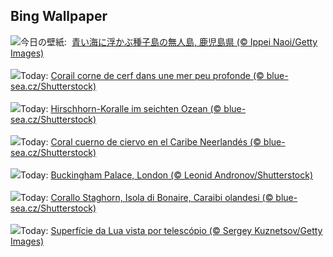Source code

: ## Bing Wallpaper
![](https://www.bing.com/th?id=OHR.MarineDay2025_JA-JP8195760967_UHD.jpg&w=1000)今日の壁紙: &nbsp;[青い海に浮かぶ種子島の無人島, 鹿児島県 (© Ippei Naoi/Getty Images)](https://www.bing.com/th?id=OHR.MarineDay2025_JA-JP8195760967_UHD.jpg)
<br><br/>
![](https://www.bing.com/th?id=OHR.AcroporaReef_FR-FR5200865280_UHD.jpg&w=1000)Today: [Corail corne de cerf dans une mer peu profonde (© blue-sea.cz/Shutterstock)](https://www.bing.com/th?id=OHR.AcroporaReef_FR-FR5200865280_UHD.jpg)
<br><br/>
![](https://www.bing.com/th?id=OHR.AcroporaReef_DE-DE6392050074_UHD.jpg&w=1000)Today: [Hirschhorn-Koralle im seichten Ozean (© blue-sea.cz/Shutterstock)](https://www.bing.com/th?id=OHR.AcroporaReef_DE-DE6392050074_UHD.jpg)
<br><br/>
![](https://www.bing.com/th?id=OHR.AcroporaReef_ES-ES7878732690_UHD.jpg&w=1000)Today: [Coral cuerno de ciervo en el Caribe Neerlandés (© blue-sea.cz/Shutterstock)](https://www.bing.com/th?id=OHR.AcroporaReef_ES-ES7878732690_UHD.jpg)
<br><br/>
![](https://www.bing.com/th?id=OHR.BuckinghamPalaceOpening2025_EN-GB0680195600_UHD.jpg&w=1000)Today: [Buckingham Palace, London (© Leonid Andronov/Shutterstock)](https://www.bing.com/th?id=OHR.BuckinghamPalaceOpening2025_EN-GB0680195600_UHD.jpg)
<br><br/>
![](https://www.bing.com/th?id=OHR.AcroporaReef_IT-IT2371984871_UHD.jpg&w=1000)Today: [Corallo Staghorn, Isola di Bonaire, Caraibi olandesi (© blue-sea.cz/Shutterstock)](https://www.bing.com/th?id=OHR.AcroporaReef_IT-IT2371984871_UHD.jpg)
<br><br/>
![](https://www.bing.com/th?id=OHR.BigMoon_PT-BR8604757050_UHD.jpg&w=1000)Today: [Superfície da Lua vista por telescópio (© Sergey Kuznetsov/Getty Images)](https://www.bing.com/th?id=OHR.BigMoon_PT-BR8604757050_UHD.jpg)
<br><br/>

:::

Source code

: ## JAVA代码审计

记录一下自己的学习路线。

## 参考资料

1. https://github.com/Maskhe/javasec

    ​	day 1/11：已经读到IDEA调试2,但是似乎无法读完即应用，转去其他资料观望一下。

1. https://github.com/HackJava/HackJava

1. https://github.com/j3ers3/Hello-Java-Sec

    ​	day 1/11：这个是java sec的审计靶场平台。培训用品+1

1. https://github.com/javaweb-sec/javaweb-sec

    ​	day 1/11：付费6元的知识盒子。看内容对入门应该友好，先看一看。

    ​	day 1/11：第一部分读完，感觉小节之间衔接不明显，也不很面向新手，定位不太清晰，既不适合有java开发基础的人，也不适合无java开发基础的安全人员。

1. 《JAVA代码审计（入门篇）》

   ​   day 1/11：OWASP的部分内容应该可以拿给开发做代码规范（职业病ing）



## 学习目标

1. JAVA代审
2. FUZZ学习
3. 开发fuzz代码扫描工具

:::

- **Work to be completed**
Your answer should be one number: the count of lines in the records above that contain "github".

- **Solution to this task**
4